The Ural rises near Mount Kruglaya in the Ural Mountains, flows south parallel and west of the north-flowing Tobol, through Magnitogorsk, and around the southern end of the Urals, through Orsk where it turns west for about 300 kilometres (190 mi), to Orenburg, where the river Sakmara joins. From Orenburg it continues west, passing into Kazakhstan, then turning south again at Oral, and meandering through a broad flat plain until it reaches the Caspian a few miles below Atyrau, where it forms a fine 'digitate' (tree-like) delta.[2]

Etymology edit

The river was called Δάϊκος (Daïkos) by Ptolemy in the 2nd century AD.[3][4] Yulian Kulakovsky reads this as Turkic "Jajyk" or "Яик" and on this basis identifies the Huns as Turkic speakers.[5] However, Gerard Clauson disputes that the name could be of Turkic origin as early as the 2nd century, and instead attributes it to Sarmatian origin.[6] Also, the version of origin from the ancient Finno-Ugric and subsequent adaptation by other language groups has not been sufficiently studied (the river originates in the alleged ancestral home of the Finno-Ugric languages). In modern Finno-Ugric, the closest surviving forms are found: "joki" (Finnish), "jogi" (Karelian), "jā" (Mansi), "ju" (Komi) – river, "jəŋk" (Khanty) – water.[7] Also, hypothetically Finno-Ugric titles may have tributaries of the Yaik River, for example Ilek (Erzya "Ilyk" – strength) and Utva (Komi "Ytva" – spring water). In the 10th-Century work De Administrando Imperio, Byzantine Emperor Constantine VII Porphyrogenitus referred to the Ural River as the "Geich."[8] The name Яйыҡ (Yayıq) is currently used in the Bashkir language and Жайық (Zhayıq) in Kazakhstan. In later European texts it is sometimes mentioned as Rhymnus fluvius[9] and in the Russian chronicle of 1140 as Yaik.[10] The river was renamed Ural in the Russian language in 1775, by Catherine II of Russia.

History edit

 
The tip of an old pike pole

In the 10th to 16th centuries, the city of Saray-Jük (or Saraichik, meaning "small Sarai") on the Ural River (now in Atyrau Province of Kazakhstan) was an important trade center on the Silk Road. In the 13th century, it became a stronghold of the Golden Horde. It was destroyed in 1395 by the army of Timur but then rebuilt to become the capital of Nogai Horde in the 15th and 16th centuries. It was finally reduced to a village in 1580 by the Ural Cossacks.[11][12]
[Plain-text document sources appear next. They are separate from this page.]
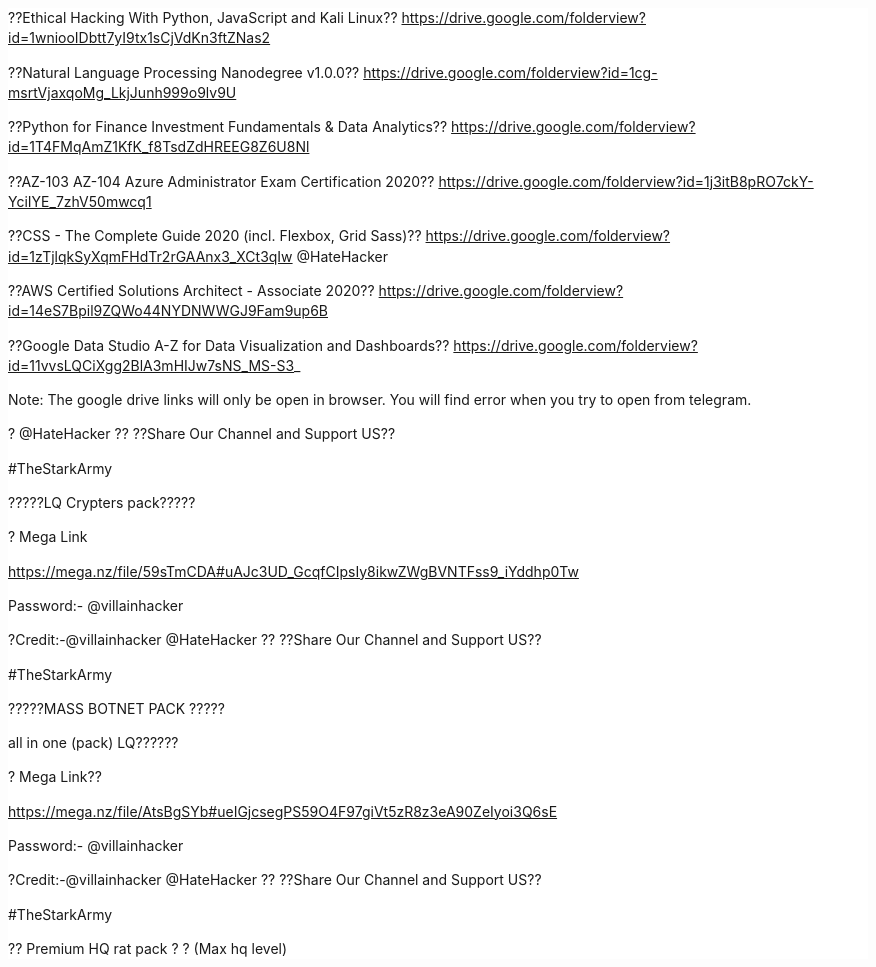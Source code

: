 ??Ethical Hacking With Python, JavaScript and Kali Linux??
https://drive.google.com/folderview?id=1wniooIDbtt7yI9tx1sCjVdKn3ftZNas2

??Natural Language Processing Nanodegree v1.0.0??
https://drive.google.com/folderview?id=1cg-msrtVjaxqoMg_LkjJunh999o9lv9U

??Python for Finance Investment Fundamentals & Data Analytics??
https://drive.google.com/folderview?id=1T4FMqAmZ1KfK_f8TsdZdHREEG8Z6U8Nl

??AZ-103  AZ-104 Azure Administrator Exam Certification 2020??
https://drive.google.com/folderview?id=1j3itB8pRO7ckY-YciIYE_7zhV50mwcq1

??CSS - The Complete Guide 2020 (incl. Flexbox, Grid  Sass)??
https://drive.google.com/folderview?id=1zTjlqkSyXqmFHdTr2rGAAnx3_XCt3qIw
@HateHacker

??AWS Certified Solutions Architect - Associate 2020??
https://drive.google.com/folderview?id=14eS7Bpil9ZQWo44NYDNWWGJ9Fam9up6B

??Google Data Studio A-Z for Data Visualization and Dashboards??
https://drive.google.com/folderview?id=11vvsLQCiXgg2BlA3mHIJw7sNS_MS-S3_


Note: The google drive links will only be open in browser.
You will find error when you try to open from telegram.

? @HateHacker ??
??Share Our Channel and Support US??

#TheStarkArmy

?????LQ Crypters pack?????

? Mega Link

https://mega.nz/file/59sTmCDA#uAJc3UD_GcqfCIpsIy8ikwZWgBVNTFss9_iYddhp0Tw

Password:- @villainhacker

?Credit:-@villainhacker @HateHacker ??
??Share Our Channel and Support US??

#TheStarkArmy

?????MASS BOTNET PACK ?????

all in one (pack) LQ??????

? Mega Link??

https://mega.nz/file/AtsBgSYb#ueIGjcsegPS59O4F97giVt5zR8z3eA90ZeIyoi3Q6sE

Password:- @villainhacker


?Credit:-@villainhacker @HateHacker ??
??Share Our Channel and Support US??

#TheStarkArmy

?? Premium HQ rat pack ? ?
(Max hq level)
After the Russian conquest of the Ural basin in the late 16th century, the shores of the Ural became home to the Yaik Cossacks. One of their main activities was fishing for the sturgeon and related fishes (including the true sturgeon, starry sturgeon, and beluga) in the Ural River and the Caspian. A great variety of fishing techniques existed; the most famous of them was bagrenye (Russian: багренье, from bagor Russian: багор, meaning pike pole): spearing hibernating sturgeons in their underwater lairs in mid-winter. The bagrenye was allowed only on one day of the year. On the appointed day, a large number of Cossacks with pike poles were gathering on the shore; after a signal was given, they rushed on the ice, broke it with their poles, and speared and pulled the fish. Another fishing technique was constructing a weir, known as the uchug (учуг) across the river, to catch fish going upstream to spawn. Until 1918, an uchug was set up in the summer and autumn near Uralsk, so that the fish would not go upstream beyond the Cossacks' land. While the uchug weirs were also known in the Volga Delta, the bagrenye was thought to be a uniquely Ural technique.[13][14]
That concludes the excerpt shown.